Segment Start: Material for the task
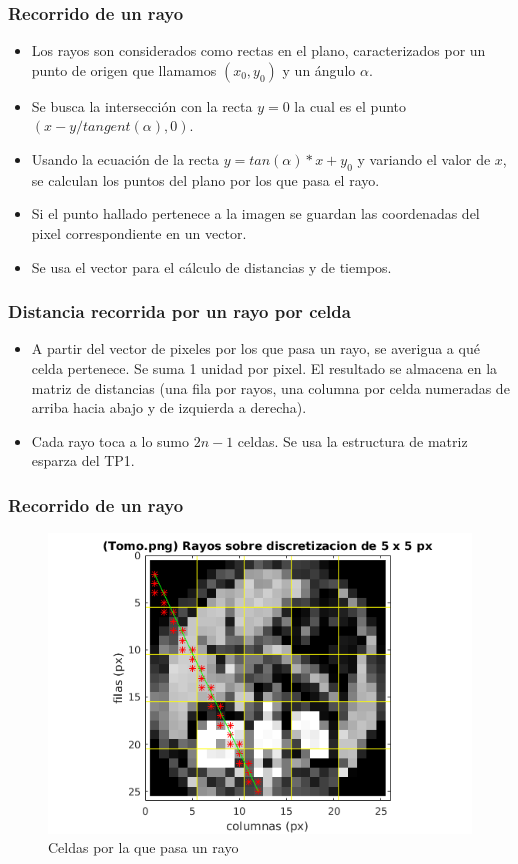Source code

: \documentclass[11pt]{beamer}
\begin{document}
\begin{frame}
\frametitle{Recorrido de un rayo}
\begin{itemize}
\item Los rayos son considerados como rectas en el plano, caracterizados por un punto de origen que llamamos $(x_{0},y_{0})$ y un ángulo $\alpha$.
\item Se busca la intersección con la recta $y=0$ la cual es el punto $(x-y/tangent(\alpha),0)$.
\item Usando la ecuación de la recta $y=tan(\alpha)*x+y_{0}$ y variando el valor de $x$, se calculan los puntos del plano por los que pasa el rayo.
\item Si el punto hallado pertenece a la imagen se guardan las coordenadas del pixel correspondiente en un vector.
\item Se usa el vector para el cálculo de distancias y de tiempos.
\end{itemize}
\end{frame}

\begin{frame}
\frametitle{Distancia recorrida por un rayo por celda}
\begin{itemize}
\item A partir del vector de pixeles por los que pasa un rayo, se averigua a qué celda pertenece. Se suma 1 unidad por pixel. El resultado se almacena en la matriz de distancias (una fila por rayos, una columna por celda numeradas de arriba hacia abajo y de izquierda a derecha).
\item Cada rayo toca a lo sumo $2n-1$ celdas. Se usa la estructura de matriz esparza del TP1.
\end{itemize}
\end{frame}


\begin{frame}
\frametitle{Recorrido de un rayo}
\begin{figure}[H]
    \centering
    \includegraphics[scale=0.5]{img/recorridorayo.png}
    \caption{Celdas por la que pasa un rayo}
    \label{fig:recorridorayo}
\end{figure}
\end{frame}
\end{document}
Segment End: Material for the task
» **Work instructions**: Only lines containing the string "alpha" are needed. Pull each of them out of the records above.

» **Answer box**:
\item Los rayos son considerados como rectas en el plano, caracterizados por un punto de origen que llamamos $(x_{0},y_{0})$ y un ángulo $\alpha$.
\item Se busca la intersección con la recta $y=0$ la cual es el punto $(x-y/tangent(\alpha),0)$.
\item Usando la ecuación de la recta $y=tan(\alpha)*x+y_{0}$ y variando el valor de $x$, se calculan los puntos del plano por los que pasa el rayo.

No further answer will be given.